The event, centered on a five kilometer fun run and walk, is the Kaiserslautern Military Community’s way to commemorate National Red Ribbon Week.
“We had more than 850 runners and walkers and we had in excess of 107 volunteers,” said Sandi Magill, who coordinated the event. “I’d say, ‘we rocked it.’”
This year, the event was paired with a Halloween theme – zombies. Many people got into character, sporting ghoulish face paint and torn clothes. The first zombie across the finish line was Pfc. James Conyers, 23, a military police Soldiers assigned to the 230th Military Police Company at Sembach Kaserne.
The event kicked off beside the Sembach Community Activity Center. First, runners and walkers registered and received a t-shirt that said “Never High, Always Fly.” Dozens of families brought their dogs with them. At least one cat also attended.
Following the opening ceremony, participants made their way to the start line.
Wojtek Czyz, a German Paralympic athlete whose leg was amputated from a severe soccer injury, held a race torch high. At the starting gun, they were off with Czyz, Maj. Gen. John R. O’Connor, commander of the 21st Theater Sustainment Command and Col. Bryan DeCoster, commander of U.S. Army Garrison Rheinland-Pfalz leading the group.
Zombies aside, the garrison hosts the annual event to spread awareness on prevention of drug and alcohol abuse. Red Ribbon Week, which starts Oct. 23, honors the memory of Enrique Camarena, an undercover Drug Enforcement Administration agent and former Marine who was tortured and killed in Mexico in 1985.
People sick of the destruction caused by alcohol and drugs began wearing red satin badges and forming coalitions to spread the word. Now, events are designed for people to take a stand against substance abuse. In the KMC, the Army garrison’s family-geared run and walk has become tradition.
Before and after the run, families took part in lots of fun activities, to include a haunted house, mask making, making your own Zombie T-shirt and pumpkin decorating. There was also a flash mob, where volunteers danced to Michael Jackson’s song, “Thriller.”
There was a USO stand offering food as well as food from the Sembach Community Activity Center. There was a haunted house, a pumpkin patch, fire trucks and jumping castles. More than 50 garrison staff and band members also supported the event.

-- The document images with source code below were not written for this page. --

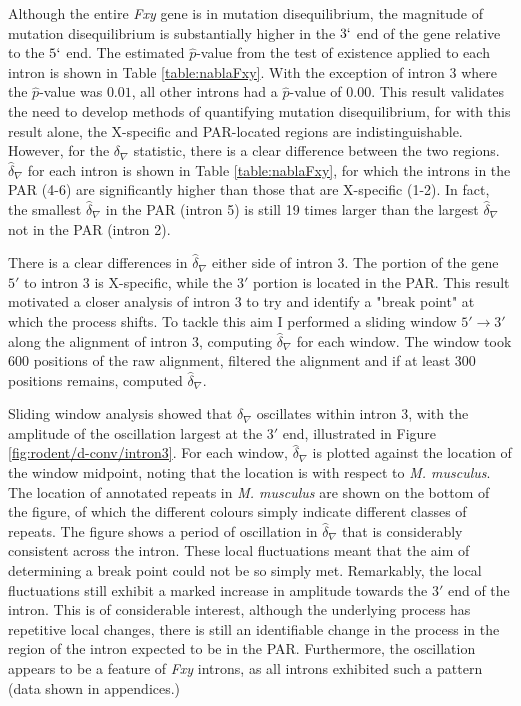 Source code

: Although the entire \textit{Fxy} gene is in mutation disequilibrium, the magnitude of mutation disequilibrium is substantially higher in the $3`$ end of the gene relative to the $5`$ end. The estimated $\hat p$-value from the test of existence applied to each intron is shown in Table \ref{table:nablaFxy}. With the exception of intron 3 where the $\hat p$-value was $0.01$, all other introns had a $\hat p$-value of $0.00$. This result validates the need to develop methods of quantifying mutation disequilibrium, for with this result alone, the X-specific and PAR-located regions are indistinguishable. However, for the $\delta_\nabla$ statistic, there is a clear difference between the two regions. $\hat \delta_\nabla$ for each intron is shown in Table \ref{table:nablaFxy}, for which the introns in the PAR (4-6) are significantly higher than those that are X-specific (1-2). In fact, the smallest $\hat \delta_\nabla$ in the PAR (intron 5) is still 19 times larger than the largest $\hat \delta_\nabla$ not in the PAR (intron 2).



There is a clear differences in $\hat \delta_\nabla$ either side of intron 3. The portion of the gene $5'$ to intron 3 is X-specific, while the $3'$ portion is located in the PAR. This result motivated a closer analysis of intron 3 to try and identify a "break point" at which the process shifts. To tackle this aim I performed a sliding window $5' \rightarrow 3'$ along the alignment of intron 3, computing $\hat \delta_\nabla$ for each window. The window took $600$ positions of the raw alignment, filtered the alignment and if at least 300 positions remains, computed $\hat \delta_\nabla$. 

Sliding window analysis showed that $\delta_\nabla$ oscillates within intron 3, with the amplitude of the oscillation largest at the $3'$ end, illustrated in Figure \ref{fig:rodent/d-conv/intron3}. For each window, $\hat \delta_\nabla$ is plotted against the location of the window midpoint, noting that the location is with respect to \textit{M. musculus}. The location of annotated repeats in \textit{M. musculus} are shown on the bottom of the figure, of which the different colours simply indicate different classes of repeats. The figure shows a period of oscillation in $\hat \delta_\nabla$ that is considerably consistent across the intron. These local fluctuations meant that the aim of determining a break point could not be so simply met. Remarkably, the local fluctuations still exhibit a marked increase in amplitude towards the $3'$ end of the intron. This is of considerable interest, although the underlying process has repetitive local changes, there is still an identifiable change in the process in the region of the intron expected to be in the PAR. Furthermore, the oscillation appears to be a feature of \textit{Fxy} introns, as all introns exhibited such a pattern (data shown in appendices.)

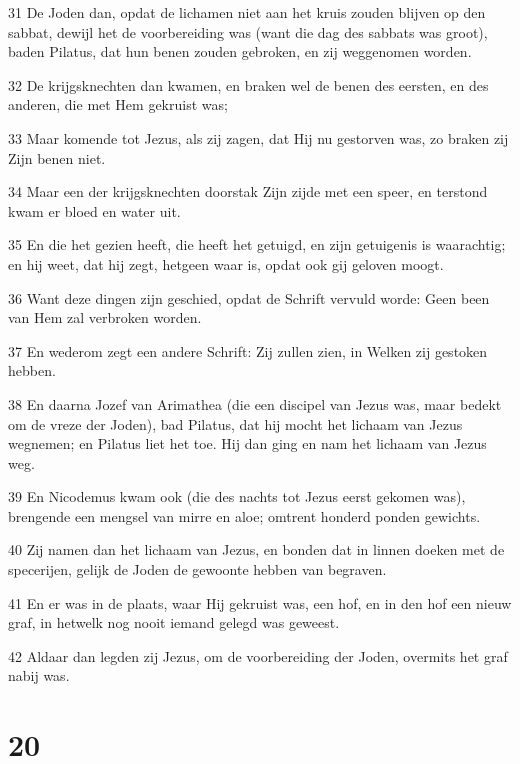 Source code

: \par 31 De Joden dan, opdat de lichamen niet aan het kruis zouden blijven op den sabbat, dewijl het de voorbereiding was (want die dag des sabbats was groot), baden Pilatus, dat hun benen zouden gebroken, en zij weggenomen worden.
\par 32 De krijgsknechten dan kwamen, en braken wel de benen des eersten, en des anderen, die met Hem gekruist was;
\par 33 Maar komende tot Jezus, als zij zagen, dat Hij nu gestorven was, zo braken zij Zijn benen niet.
\par 34 Maar een der krijgsknechten doorstak Zijn zijde met een speer, en terstond kwam er bloed en water uit.
\par 35 En die het gezien heeft, die heeft het getuigd, en zijn getuigenis is waarachtig; en hij weet, dat hij zegt, hetgeen waar is, opdat ook gij geloven moogt.
\par 36 Want deze dingen zijn geschied, opdat de Schrift vervuld worde: Geen been van Hem zal verbroken worden.
\par 37 En wederom zegt een andere Schrift: Zij zullen zien, in Welken zij gestoken hebben.
\par 38 En daarna Jozef van Arimathea (die een discipel van Jezus was, maar bedekt om de vreze der Joden), bad Pilatus, dat hij mocht het lichaam van Jezus wegnemen; en Pilatus liet het toe. Hij dan ging en nam het lichaam van Jezus weg.
\par 39 En Nicodemus kwam ook (die des nachts tot Jezus eerst gekomen was), brengende een mengsel van mirre en aloe; omtrent honderd ponden gewichts.
\par 40 Zij namen dan het lichaam van Jezus, en bonden dat in linnen doeken met de specerijen, gelijk de Joden de gewoonte hebben van begraven.
\par 41 En er was in de plaats, waar Hij gekruist was, een hof, en in den hof een nieuw graf, in hetwelk nog nooit iemand gelegd was geweest.
\par 42 Aldaar dan legden zij Jezus, om de voorbereiding der Joden, overmits het graf nabij was.

\chapter{20}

Several community organizations were on hand for the event, to include the garrison’s Army Substance Abuse and Prevention program, Army Community Service and family advocacy. Cadets from the Air Force Junior Reserve Officer Training Corps posted the colors during the opening ceremony and served as guides. In all, more than 22 community agencies took part, Magill said. In total, roughly 4,000 people took part, McGill said.
Command Sgt. Maj. Kenneth Kraus, U.S. Army Garrison Rheinland-Pfalz’s senior enlisted leader, closed the event by encouraging participants eat suppers as a family.
“Plan at least three dinners together weekly with your kids. Take time to engage them in conversation about school, work, spirituality, fitness and health,” Kraus said. “It’s been proven to make a difference.”